To solve this, we now save the scheduler state of events with
overlapping counter counstraints. If we fail to schedule the events
we rollback to those states and try to use another free counter.
Constraints with overlapping counters are marked with a new introduced
overlap flag. We set the overlap flag for such constraints to give the
scheduler a hint which events to select for counter rescheduling. The
EVENT_CONSTRAINT_OVERLAP() macro can be used for this.
Care must be taken as the rescheduling algorithm is O(n!) which will
increase scheduling cycles for an over-commited system dramatically.
The number of such EVENT_CONSTRAINT_OVERLAP() macros and its counter
masks must be kept at a minimum. Thus, the current stack is limited to
2 states to limit the number of loops the algorithm takes in the worst
case.
On systems with no overlapping-counter constraints, this
implementation does not increase the loop count compared to the
previous algorithm.
V2:
* Renamed redo -> overlap.
* Reimplementation using perf scheduling helper functions.
V3:
* Added WARN_ON_ONCE() if out of save states.
* Changed function interface of perf_sched_restore_state() to use bool
as return value.
Cc: Stephane Eranian <eranian@google.com>
Signed-off-by: Robert Richter <robert.richter@amd.com>
---
arch/x86/kernel/cpu/perf_event.c | 45 ++++++++++++++++++++++++++++++++-
arch/x86/kernel/cpu/perf_event.h | 30 +++++++++++++++++++++-
arch/x86/kernel/cpu/perf_event_amd.c | 2 +-
3 files changed, 72 insertions(+), 5 deletions(-)

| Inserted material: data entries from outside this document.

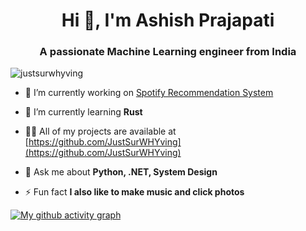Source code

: <h1 align="center">Hi 👋, I'm Ashish Prajapati</h1>
<h3 align="center">A passionate Machine Learning engineer from India</h3>

<p align="left"> <img src="https://komarev.com/ghpvc/?username=justsurwhyving&label=Profile%20views&color=0e75b6&style=flat" alt="justsurwhyving" /> </p>

- 🔭 I’m currently working on [Spotify Recommendation System](https://github.com/JustSurWHYving/spotify-recommendation-system)

- 🌱 I’m currently learning **Rust**

- 👨‍💻 All of my projects are available at [https://github.com/JustSurWHYving](https://github.com/JustSurWHYving)

- 💬 Ask me about **Python, .NET, System Design**

- ⚡ Fun fact **I also like to make music and click photos**

[![My github activity graph](https://github-readme-activity-graph.vercel.app/graph?username=JustSurWHYving&theme=tokyo-night)](https://github.com/JustSurWHYving/github-readme-activity-graph)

diff --git a/arch/x86/kernel/cpu/perf_event.c b/arch/x86/kernel/cpu/perf_event.c
index ad73725..68baed0e 100644
--- a/arch/x86/kernel/cpu/perf_event.c
+++ b/arch/x86/kernel/cpu/perf_event.c
@@ -503,11 +503,16 @@ struct sched_state {
unsigned long used[BITS_TO_LONGS(X86_PMC_IDX_MAX)];
};
+/* Total max is X86_PMC_IDX_MAX, but we are O(n!) limited */
+#define SCHED_STATES_MAX 2
+
struct perf_sched {
int max_weight;
int max_events;
struct event_constraint **constraints;
struct sched_state state;
+ int saved_states;
+ struct sched_state saved[SCHED_STATES_MAX];
};
/*
@@ -525,11 +530,34 @@ static void perf_sched_init(struct perf_sched *sched, struct event_constraint **
sched->state.unassigned = num;
}
+static void perf_sched_save_state(struct perf_sched *sched)
+{
+ if (WARN_ON_ONCE(sched->saved_states >= SCHED_STATES_MAX))
+ return;
+
+ sched->saved[sched->saved_states] = sched->state;
+ sched->saved_states++;
+}
+
+static bool perf_sched_restore_state(struct perf_sched *sched)
+{
+ if (!sched->saved_states)
+ return false;
+
+ sched->saved_states--;
+ sched->state = sched->saved[sched->saved_states];
+
+ /* continue with next counter: */
+ clear_bit(sched->state.counter++, sched->state.used);
+
+ return true;
+}
+
/*
* Select a counter for the current event to schedule. Return true on
* success.
*/
-static bool perf_sched_find_counter(struct perf_sched *sched)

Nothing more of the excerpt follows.